Proposed hydroelectric exploitation of the Uruguay River has a long history.In a convention between Argentina and Brazil signed on 14 March 1972, three sites were selected: Roncador, or Panambí, with 2,700MW, Garabi with 1,800MW and San Pedro with 1,700MW. Arguments in favor of the projects were that they would support development of the local and regional economies, help make the two countries independent of external energy suppliers using a renewable resource and would avoid using hard currency resources.In 2003 the Garabí Dam which would flood 300 km2 in southern Misiones, was still on hold as was the Roncador/Panambí dam.

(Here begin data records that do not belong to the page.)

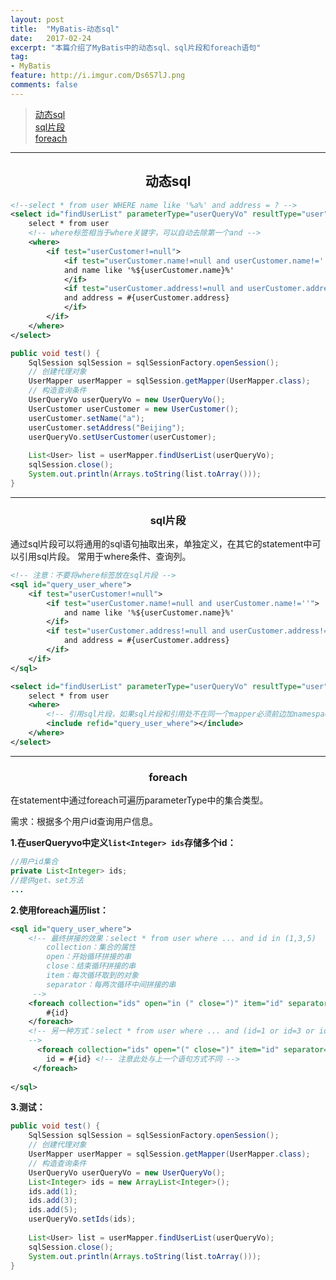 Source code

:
 ```yaml
---
layout: post
title:  "MyBatis-动态sql"
date:   2017-02-24
excerpt: "本篇介绍了MyBatis中的动态sql、sql片段和foreach语句"
tag: 
- MyBatis
feature: http://i.imgur.com/Ds6S7lJ.png
comments: false
---  
```


><a href="#1">动态sql</a>  
><a href="#2">sql片段</a>   
><a href="#3">foreach</a>    


***

<a name="1"></a>

## <center>动态sql</center> 

```xml
<!--select * from user WHERE name like '%a%' and address = ? -->
<select id="findUserList" parameterType="userQueryVo" resultType="user">
	select * from user
	<!-- where标签相当于where关键字，可以自动去除第一个and -->
	<where>
		<if test="userCustomer!=null">
			<if test="userCustomer.name!=null and userCustomer.name!=''">
			and name like '%${userCustomer.name}%'
			</if>
			<if test="userCustomer.address!=null and userCustomer.address!=''">
			and address = #{userCustomer.address}
			</if>
		</if>
	</where>
</select>
```


```java
public void test() {
	SqlSession sqlSession = sqlSessionFactory.openSession();
	// 创建代理对象
	UserMapper userMapper = sqlSession.getMapper(UserMapper.class);
	// 构造查询条件
	UserQueryVo userQueryVo = new UserQueryVo();
	UserCustomer userCustomer = new UserCustomer();
	userCustomer.setName("a");
	userCustomer.setAddress("Beijing");
	userQueryVo.setUserCustomer(userCustomer);
	
	List<User> list = userMapper.findUserList(userQueryVo);
	sqlSession.close();
	System.out.println(Arrays.toString(list.toArray()));
}
```


***


### <center>sql片段</center> 


通过sql片段可以将通用的sql语句抽取出来，单独定义，在其它的statement中可以引用sql片段。
常用于where条件、查询列。  

```xml
<!-- 注意：不要将where标签放在sql片段 -->
<sql id="query_user_where">
	<if test="userCustomer!=null">
		<if test="userCustomer.name!=null and userCustomer.name!=''">
			and name like '%${userCustomer.name}%'
		</if>
		<if test="userCustomer.address!=null and userCustomer.address!=''">
			and address = #{userCustomer.address}
		</if>
	</if>
</sql>
```


```xml
<select id="findUserList" parameterType="userQueryVo" resultType="user">
	select * from user
	<where>
		<!-- 引用sql片段，如果sql片段和引用处不在同一个mapper必须前边加namespace -->
		<include refid="query_user_where"></include>
	</where>
</select>
```

***


### <center>foreach</center> 

在statement中通过foreach可遍历parameterType中的集合类型。  

需求：根据多个用户id查询用户信息。

**1.在userQueryvo中定义`list<Integer> ids`存储多个id：**

```java
//用户id集合
private List<Integer> ids;
//提供get、set方法
...
```


**2.使用foreach遍历list：**

```xml
<sql id="query_user_where">
	<!-- 最终拼接的效果：select * from user where ... and id in (1,3,5)
		collection：集合的属性
		open：开始循环拼接的串
		close：结束循环拼接的串
		item：每次循环取到的对象
		separator：每两次循环中间拼接的串
	 -->
	<foreach collection="ids" open="in (" close=")" item="id" separator=",">
		#{id}
	</foreach>
	<!-- 另一种方式：select * from user where ... and (id=1 or id=3 or id=5)
	-->
	  <foreach collection="ids" open="(" close=")" item="id" separator="or">
	 	id = #{id} <!-- 注意此处与上一个语句方式不同 -->
	 </foreach>
	
</sql>
```

**3.测试：**

```java
public void test() {
	SqlSession sqlSession = sqlSessionFactory.openSession();
	// 创建代理对象
	UserMapper userMapper = sqlSession.getMapper(UserMapper.class);
	// 构造查询条件
	UserQueryVo userQueryVo = new UserQueryVo();
	List<Integer> ids = new ArrayList<Integer>();
	ids.add(1);
	ids.add(3);
	ids.add(5);
	userQueryVo.setIds(ids);
	
	List<User> list = userMapper.findUserList(userQueryVo);
	sqlSession.close();
	System.out.println(Arrays.toString(list.toArray()));
}
```

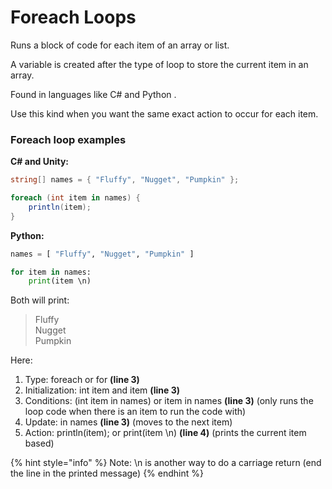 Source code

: # Foreach Loops

Runs a block of code for each item of an array or list.

A variable is created after the type of loop to store the current item in an array.

Found in languages like C\# and Python.

Use this kind when you want the same exact action to occur for each item.

### Foreach loop examples

**C\# and Unity:**

```csharp
string[] names = { "Fluffy", "Nugget", "Pumpkin" };

foreach (int item in names) {
    println(item);
} 
```

**Python:**

```python
names = [ "Fluffy", "Nugget", "Pumpkin" ]

for item in names:
    print(item \n)
```

Both will print:

> Fluffy  
> Nugget  
> Pumpkin

Here:

1. Type: foreach or for **\(line 3\)**
2. Initialization: int item and item   **\(line 3\)**
3. Conditions: \(int item in names\) or item in names  **\(line 3\)**       \(only runs the loop code when there is an item to run the code with\)
4. Update: in names   **\(line 3\)**   \(moves to the next item\)
5. Action: println\(item\); or print\(item \n\)   **\(line 4\)**   \(prints the current item based\)

{% hint style="info" %}
Note: \n is another way to do a carriage return \(end the line in the printed message\)
{% endhint %}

Brazil and Argentina signed an agreement in 2005 for two possible dams, the Garabí Dam with 1,150MW and the Panambí Dam with 1,050MW. Eletrobras and EBISA were to undertake the project expected to be completed by 2013, although it had met some local opposition.In November 2007 the Brazilian head of state Luiz Inácio Lula da Silva and his Argentinian counterpart Cristina Fernández de Kirchner agreed to prioritize construction of the Garabí binational dam.The next day, the planning ministers of Brazil and Argentina endorsed these agreements on exchange of energy. The governments of Corrientes and Rio Grande do Sul wanted to implement the Garabí Binational Project as quickly as possible.

A cooperation agreement was signed in Rio de Janeiro on 1 September 2008 between Emprendimientos Energéticos Binacionales S.A. (EBISA) and Centrais Elétricas Brasileiras S.A. (ELETROBRAS). The hydroelectric inventory study was concluded in 2010, recommending the Garabí have 1,152 MW with a 642 km2 reservoir. The environmental and engineering studies and social communications plan were started in May 2013 as well as the technical bidding documents.In February 2014 the Brazilian Institute of Environment and Renewable Natural Resources (IBAMA) approved the terms of reference for rescuing the fauna. The survey was to start in April 2014. However, in 2015, Argentine locals who opposed the construction of the dam (and the complex in general) submitted a bill called "proyecto de Ley por los Ríos Libres" (Bill for Free-Flowing Rivers) to the provincial legislature. The bill was formally introduced in 2019, posing an immense legal challenge for the future of the project and effectively halting it for the time being. In addition, Brazilian courts in 2015 suspended licenses because they project would flood approximately 60 hectares of Turvo State Park, stating that it was illegal and violated environmental legislation.